━━━━━ DATA UNDER STUDY ━━━━━
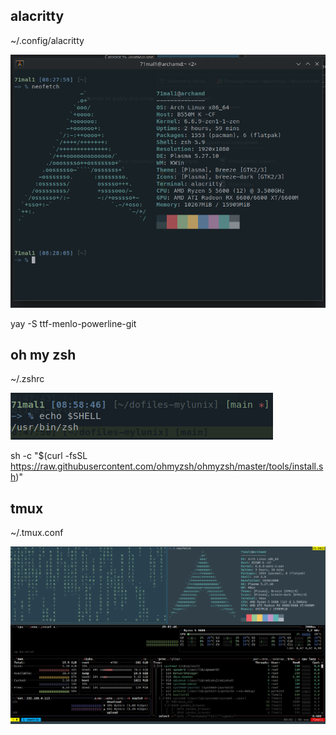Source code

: 
##  alacritty
~/.config/alacritty

![Appearance](./picture/alacritty.png)

yay -S ttf-menlo-powerline-git

## oh my zsh
~/.zshrc

![Appearance](./picture/omz.png)

sh -c "$(curl -fsSL https://raw.githubusercontent.com/ohmyzsh/ohmyzsh/master/tools/install.sh)"



## tmux
~/.tmux.conf

![Appearance](./picture/tmux.png)





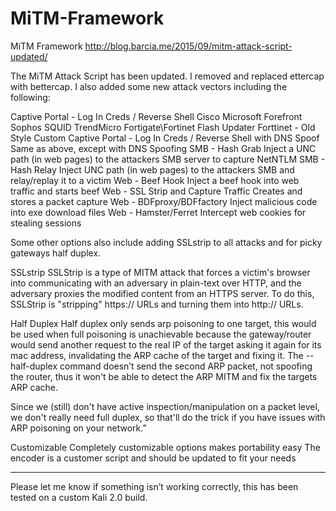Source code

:# MiTM-Framework
MiTM Framework
http://blog.barcia.me/2015/09/mitm-attack-script-updated/

The MiTM Attack Script has been updated. I removed and replaced ettercap with bettercap. I also added some new attack vectors including the following:

Captive Portal - Log In Creds / Reverse Shell
  Cisco
  Microsoft Forefront
  Sophos
  SQUID
  TrendMicro
  Fortigate\Fortinet
  Flash Updater
  Forttinet - Old Style
  Custom
Captive Portal - Log In Creds / Reverse Shell with DNS Spoof
  Same as above, except with DNS Spoofing
SMB - Hash Grab
  Inject a UNC path (in web pages) to the attackers SMB server to capture NetNTLM
SMB - Hash Relay
  Inject UNC path (in web pages) to the attackers SMB and relay/replay it to a victim
Web - Beef Hook
  Inject a beef hook into web traffic and starts beef
Web - SSL Strip and Capture Traffic
  Creates and stores a packet capture
Web - BDFproxy/BDFfactory
  Inject malicious code into exe download files
Web - Hamster/Ferret
  Intercept web cookies for stealing sessions


Some other options also include adding SSLstrip to all attacks and for picky gateways half duplex.

SSLstrip
  SSLStrip is a type of MITM attack that forces a victim's browser into communicating with an adversary in plain-text over HTTP, and the adversary proxies the modified content from an HTTPS server. To do this, SSLStrip is "stripping"  https:// URLs and turning them into http:// URLs.

Half Duplex
  Half duplex only sends arp poisoning to one target, this would be used when full poisoning is unachievable because the gateway/router would send another request to the real IP of the target asking it again for its mac address, invalidating the ARP cache of the target and fixing it. The --half-duplex command doesn’t send the second ARP packet, not spoofing the router, thus it won't be able to detect the ARP MITM and fix the targets ARP cache.

Since we (still) don't have active inspection/manipulation on a packet level, we don't really need full duplex, so that'll do the trick if you have issues with ARP poisoning on your network.”

Customizable
  Completely customizable options makes portability easy
  The encoder is a customer script and should be updated to fit your needs

-------------------------------------------------------------------------------------------------------------

Please let me know if something isn’t working correctly, this has been tested on a custom Kali 2.0 build.
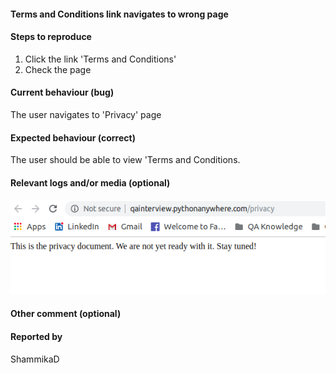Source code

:<!-- 
This is the bug identifications during the testing of simple application to determine the factorial of a number.
http://qainterview.pythonanywhere.com/
-->
#### Terms and Conditions link navigates to wrong page


#### Steps to reproduce 
1. Click the link 'Terms and Conditions'
2. Check the page


#### Current behaviour (bug)
The user navigates to 'Privacy' page


#### Expected behaviour (correct)
The user should be able to view 'Terms and Conditions.

#### Relevant logs and/or media (optional)
![ScreenShot](https://github.com/ShammikaDahanayaka/factorial-Test/blob/master/Bug_screenshots/privacyPage.png)

#### Other comment (optional)



#### Reported by
ShammikaD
━━━━━
### YOUR TASK
Repeat only the lines starting at the one that contains "#### Relevant logs and/or media (optional)" and ending at the last line above, exactly as written.

### PROBLEM SOLUTION
#### Relevant logs and/or media (optional)
![ScreenShot](https://github.com/ShammikaDahanayaka/factorial-Test/blob/master/Bug_screenshots/privacyPage.png)

#### Other comment (optional)



#### Reported by
ShammikaD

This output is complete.